Although the entries contain pictures, copy only their text, exactly as written.

────────────────────

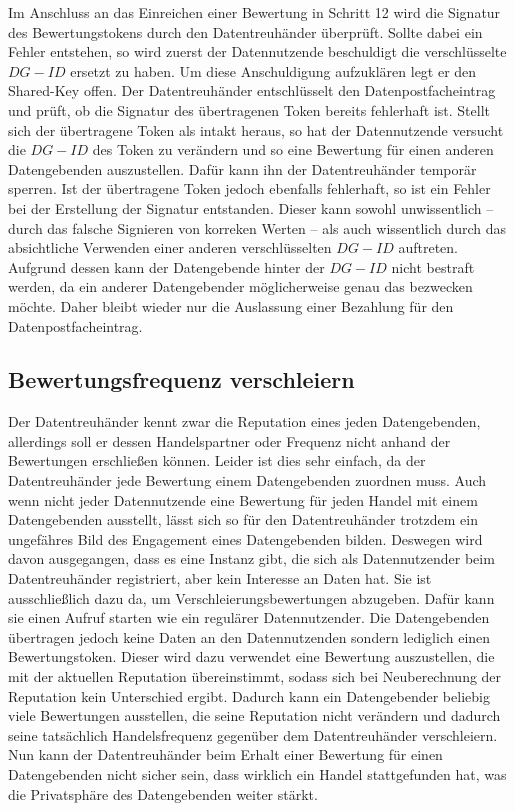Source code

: \documentclass[
	fontsize=12pt,
	headings=small,
	parskip=half,           %
	bibliography=totoc,
	numbers=noenddot,       %
	open=any,               %
]{scrreprt}
\begin{document}
\begin{enumerate}
    Im Anschluss an das Einreichen einer Bewertung in Schritt 12 wird die Signatur des Bewertungstokens durch den Datentreuhänder überprüft. Sollte dabei ein Fehler entstehen, so wird zuerst der Datennutzende beschuldigt die verschlüsselte $DG-ID$ ersetzt zu haben. Um diese Anschuldigung aufzuklären legt er den Shared-Key offen. Der Datentreuhänder entschlüsselt den Datenpostfacheintrag und prüft, ob die Signatur des übertragenen Token bereits fehlerhaft ist. Stellt sich der übertragene Token als intakt heraus, so hat der Datennutzende versucht die $DG-ID$ des Token zu verändern und so eine Bewertung für einen anderen Datengebenden auszustellen. Dafür kann ihn der Datentreuhänder temporär sperren. Ist der übertragene Token jedoch ebenfalls fehlerhaft, so ist ein Fehler bei der Erstellung der Signatur entstanden. Dieser kann sowohl unwissentlich -- durch das falsche Signieren von korreken Werten -- als auch wissentlich durch das absichtliche Verwenden einer anderen verschlüsselten $DG-ID$ auftreten. Aufgrund dessen kann der Datengebende hinter der $DG-ID$ nicht bestraft werden, da ein anderer Datengebender möglicherweise genau das bezwecken möchte. Daher bleibt wieder nur die Auslassung einer Bezahlung für den Datenpostfacheintrag.
\end{enumerate}

\subsection{Bewertungsfrequenz verschleiern}
\label{sec:ratingObfuscation}
Der Datentreuhänder kennt zwar die Reputation eines jeden Datengebenden, allerdings soll er dessen Handelspartner oder Frequenz nicht anhand der Bewertungen erschließen können. Leider ist dies sehr einfach, da der Datentreuhänder jede Bewertung einem Datengebenden zuordnen muss. Auch wenn nicht jeder Datennutzende eine Bewertung für jeden Handel mit einem Datengebenden ausstellt, lässt sich so für den Datentreuhänder trotzdem ein ungefähres Bild des Engagement eines Datengebenden bilden. Deswegen wird davon ausgegangen, dass es eine Instanz gibt, die sich als Datennutzender beim Datentreuhänder registriert, aber kein Interesse an Daten hat. Sie ist ausschließlich dazu da, um Verschleierungsbewertungen abzugeben. Dafür kann sie einen Aufruf starten wie ein regulärer Datennutzender. Die Datengebenden übertragen jedoch keine Daten an den Datennutzenden sondern lediglich einen Bewertungstoken. Dieser wird dazu verwendet eine Bewertung auszustellen, die mit der aktuellen Reputation übereinstimmt, sodass sich bei Neuberechnung der Reputation kein Unterschied ergibt. Dadurch kann ein Datengebender beliebig viele Bewertungen ausstellen, die seine Reputation nicht verändern und dadurch seine tatsächlich Handelsfrequenz gegenüber dem Datentreuhänder verschleiern. Nun kann der Datentreuhänder beim Erhalt einer Bewertung für einen Datengebenden nicht sicher sein, dass wirklich ein Handel stattgefunden hat, was die Privatsphäre des Datengebenden weiter stärkt.\\
\end{document}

────────────────────

Written solution
Source code

: \documentclass[
	fontsize=12pt,
	headings=small,
	parskip=half,           %
	bibliography=totoc,
	numbers=noenddot,       %
	open=any,               %
]{scrreprt}
\begin{document}
\begin{enumerate}
    Im Anschluss an das Einreichen einer Bewertung in Schritt 12 wird die Signatur des Bewertungstokens durch den Datentreuhänder überprüft. Sollte dabei ein Fehler entstehen, so wird zuerst der Datennutzende beschuldigt die verschlüsselte $DG-ID$ ersetzt zu haben. Um diese Anschuldigung aufzuklären legt er den Shared-Key offen. Der Datentreuhänder entschlüsselt den Datenpostfacheintrag und prüft, ob die Signatur des übertragenen Token bereits fehlerhaft ist. Stellt sich der übertragene Token als intakt heraus, so hat der Datennutzende versucht die $DG-ID$ des Token zu verändern und so eine Bewertung für einen anderen Datengebenden auszustellen. Dafür kann ihn der Datentreuhänder temporär sperren. Ist der übertragene Token jedoch ebenfalls fehlerhaft, so ist ein Fehler bei der Erstellung der Signatur entstanden. Dieser kann sowohl unwissentlich -- durch das falsche Signieren von korreken Werten -- als auch wissentlich durch das absichtliche Verwenden einer anderen verschlüsselten $DG-ID$ auftreten. Aufgrund dessen kann der Datengebende hinter der $DG-ID$ nicht bestraft werden, da ein anderer Datengebender möglicherweise genau das bezwecken möchte. Daher bleibt wieder nur die Auslassung einer Bezahlung für den Datenpostfacheintrag.
\end{enumerate}

\subsection{Bewertungsfrequenz verschleiern}
\label{sec:ratingObfuscation}
Der Datentreuhänder kennt zwar die Reputation eines jeden Datengebenden, allerdings soll er dessen Handelspartner oder Frequenz nicht anhand der Bewertungen erschließen können. Leider ist dies sehr einfach, da der Datentreuhänder jede Bewertung einem Datengebenden zuordnen muss. Auch wenn nicht jeder Datennutzende eine Bewertung für jeden Handel mit einem Datengebenden ausstellt, lässt sich so für den Datentreuhänder trotzdem ein ungefähres Bild des Engagement eines Datengebenden bilden. Deswegen wird davon ausgegangen, dass es eine Instanz gibt, die sich als Datennutzender beim Datentreuhänder registriert, aber kein Interesse an Daten hat. Sie ist ausschließlich dazu da, um Verschleierungsbewertungen abzugeben. Dafür kann sie einen Aufruf starten wie ein regulärer Datennutzender. Die Datengebenden übertragen jedoch keine Daten an den Datennutzenden sondern lediglich einen Bewertungstoken. Dieser wird dazu verwendet eine Bewertung auszustellen, die mit der aktuellen Reputation übereinstimmt, sodass sich bei Neuberechnung der Reputation kein Unterschied ergibt. Dadurch kann ein Datengebender beliebig viele Bewertungen ausstellen, die seine Reputation nicht verändern und dadurch seine tatsächlich Handelsfrequenz gegenüber dem Datentreuhänder verschleiern. Nun kann der Datentreuhänder beim Erhalt einer Bewertung für einen Datengebenden nicht sicher sein, dass wirklich ein Handel stattgefunden hat, was die Privatsphäre des Datengebenden weiter stärkt.\\
\end{document}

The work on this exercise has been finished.